Work order: Please copy each line from the entries that contains the string "proposal".

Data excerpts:
____

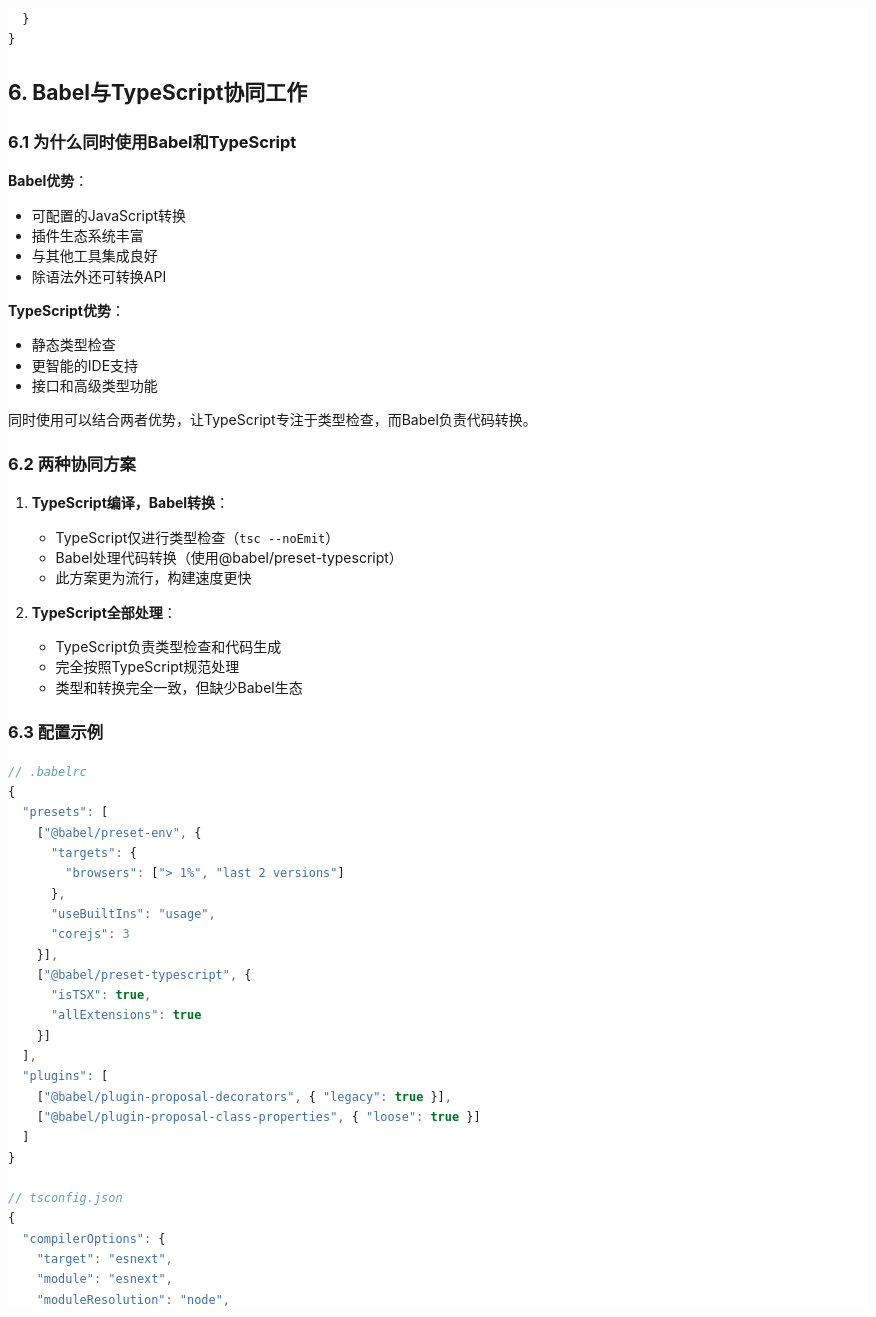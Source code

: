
 ```typescript
  }
}
```

## 6. Babel与TypeScript协同工作

### 6.1 为什么同时使用Babel和TypeScript

**Babel优势**：

- 可配置的JavaScript转换
- 插件生态系统丰富
- 与其他工具集成良好
- 除语法外还可转换API

**TypeScript优势**：

- 静态类型检查
- 更智能的IDE支持
- 接口和高级类型功能

同时使用可以结合两者优势，让TypeScript专注于类型检查，而Babel负责代码转换。

### 6.2 两种协同方案

1. **TypeScript编译，Babel转换**：

   - TypeScript仅进行类型检查（`tsc --noEmit`）
   - Babel处理代码转换（使用@babel/preset-typescript）
   - 此方案更为流行，构建速度更快
2. **TypeScript全部处理**：

   - TypeScript负责类型检查和代码生成
   - 完全按照TypeScript规范处理
   - 类型和转换完全一致，但缺少Babel生态

### 6.3 配置示例

```javascript
// .babelrc
{
  "presets": [
    ["@babel/preset-env", {
      "targets": {
        "browsers": ["> 1%", "last 2 versions"]
      },
      "useBuiltIns": "usage",
      "corejs": 3
    }],
    ["@babel/preset-typescript", {
      "isTSX": true,
      "allExtensions": true
    }]
  ],
  "plugins": [
    ["@babel/plugin-proposal-decorators", { "legacy": true }],
    ["@babel/plugin-proposal-class-properties", { "loose": true }]
  ]
}

// tsconfig.json
{
  "compilerOptions": {
    "target": "esnext",
    "module": "esnext",
    "moduleResolution": "node",
```

  [index: number]: string;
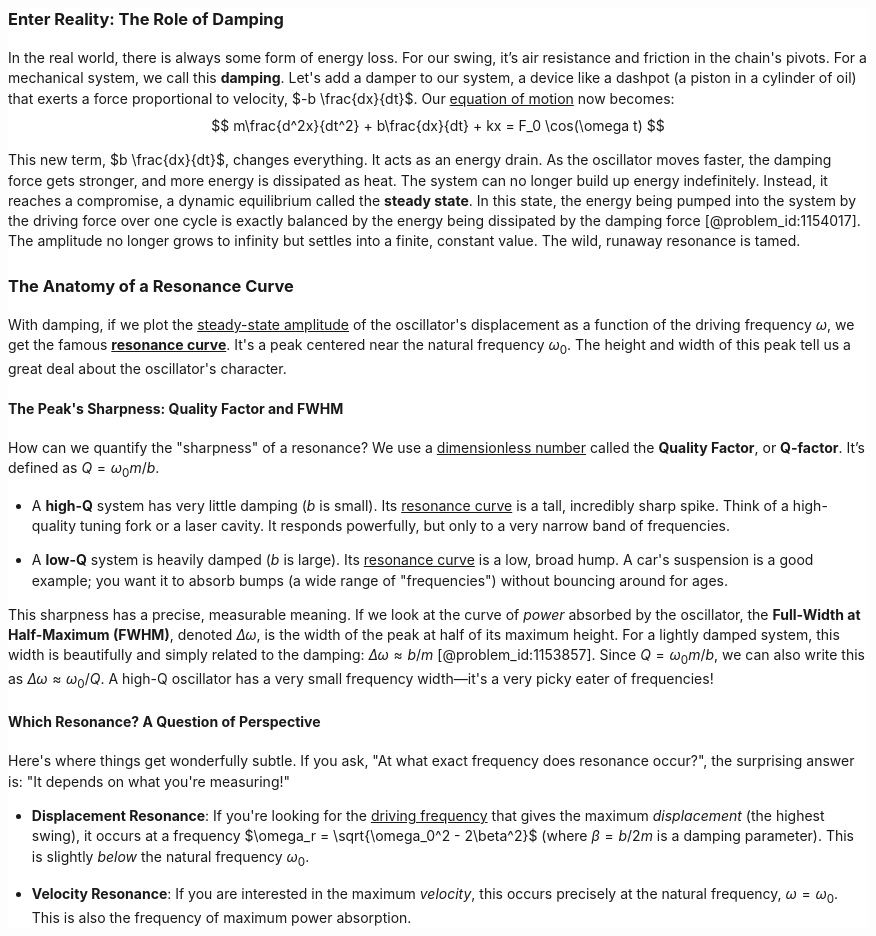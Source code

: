 ### Enter Reality: The Role of Damping

In the real world, there is always some form of energy loss. For our swing, it’s air resistance and friction in the chain's pivots. For a mechanical system, we call this **damping**. Let's add a damper to our system, a device like a dashpot (a piston in a cylinder of oil) that exerts a force proportional to velocity, $-b \frac{dx}{dt}$. Our [equation of motion](@article_id:263792) now becomes:
$$ m\frac{d^2x}{dt^2} + b\frac{dx}{dt} + kx = F_0 \cos(\omega t) $$

This new term, $b \frac{dx}{dt}$, changes everything. It acts as an energy drain. As the oscillator moves faster, the damping force gets stronger, and more energy is dissipated as heat. The system can no longer build up energy indefinitely. Instead, it reaches a compromise, a dynamic equilibrium called the **steady state**. In this state, the energy being pumped into the system by the driving force over one cycle is exactly balanced by the energy being dissipated by the damping force [@problem_id:1154017]. The amplitude no longer grows to infinity but settles into a finite, constant value. The wild, runaway resonance is tamed.

### The Anatomy of a Resonance Curve

With damping, if we plot the [steady-state amplitude](@article_id:174964) of the oscillator's displacement as a function of the driving frequency $\omega$, we get the famous **[resonance curve](@article_id:163425)**. It's a peak centered near the natural frequency $\omega_0$. The height and width of this peak tell us a great deal about the oscillator's character.

#### The Peak's Sharpness: Quality Factor and FWHM

How can we quantify the "sharpness" of a resonance? We use a [dimensionless number](@article_id:260369) called the **Quality Factor**, or **Q-factor**. It’s defined as $Q = \omega_0 m / b$.

-   A **high-Q** system has very little damping ($b$ is small). Its [resonance curve](@article_id:163425) is a tall, incredibly sharp spike. Think of a high-quality tuning fork or a laser cavity. It responds powerfully, but only to a very narrow band of frequencies.

-   A **low-Q** system is heavily damped ($b$ is large). Its [resonance curve](@article_id:163425) is a low, broad hump. A car's suspension is a good example; you want it to absorb bumps (a wide range of "frequencies") without bouncing around for ages.

This sharpness has a precise, measurable meaning. If we look at the curve of *power* absorbed by the oscillator, the **Full-Width at Half-Maximum (FWHM)**, denoted $\Delta\omega$, is the width of the peak at half of its maximum height. For a lightly damped system, this width is beautifully and simply related to the damping: $\Delta\omega \approx b/m$ [@problem_id:1153857]. Since $Q = \omega_0 m / b$, we can also write this as $\Delta\omega \approx \omega_0 / Q$. A high-Q oscillator has a very small frequency width—it's a very picky eater of frequencies!

#### Which Resonance? A Question of Perspective

Here's where things get wonderfully subtle. If you ask, "At what exact frequency does resonance occur?", the surprising answer is: "It depends on what you're measuring!"

-   **Displacement Resonance**: If you're looking for the [driving frequency](@article_id:181105) that gives the maximum *displacement* (the highest swing), it occurs at a frequency $\omega_r = \sqrt{\omega_0^2 - 2\beta^2}$ (where $\beta = b/2m$ is a damping parameter). This is slightly *below* the natural frequency $\omega_0$.

-   **Velocity Resonance**: If you are interested in the maximum *velocity*, this occurs precisely at the natural frequency, $\omega = \omega_0$. This is also the frequency of maximum power absorption.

____

Expected answer:
    ["@babel/plugin-proposal-decorators", { "legacy": true }],
    ["@babel/plugin-proposal-class-properties", { "loose": true }]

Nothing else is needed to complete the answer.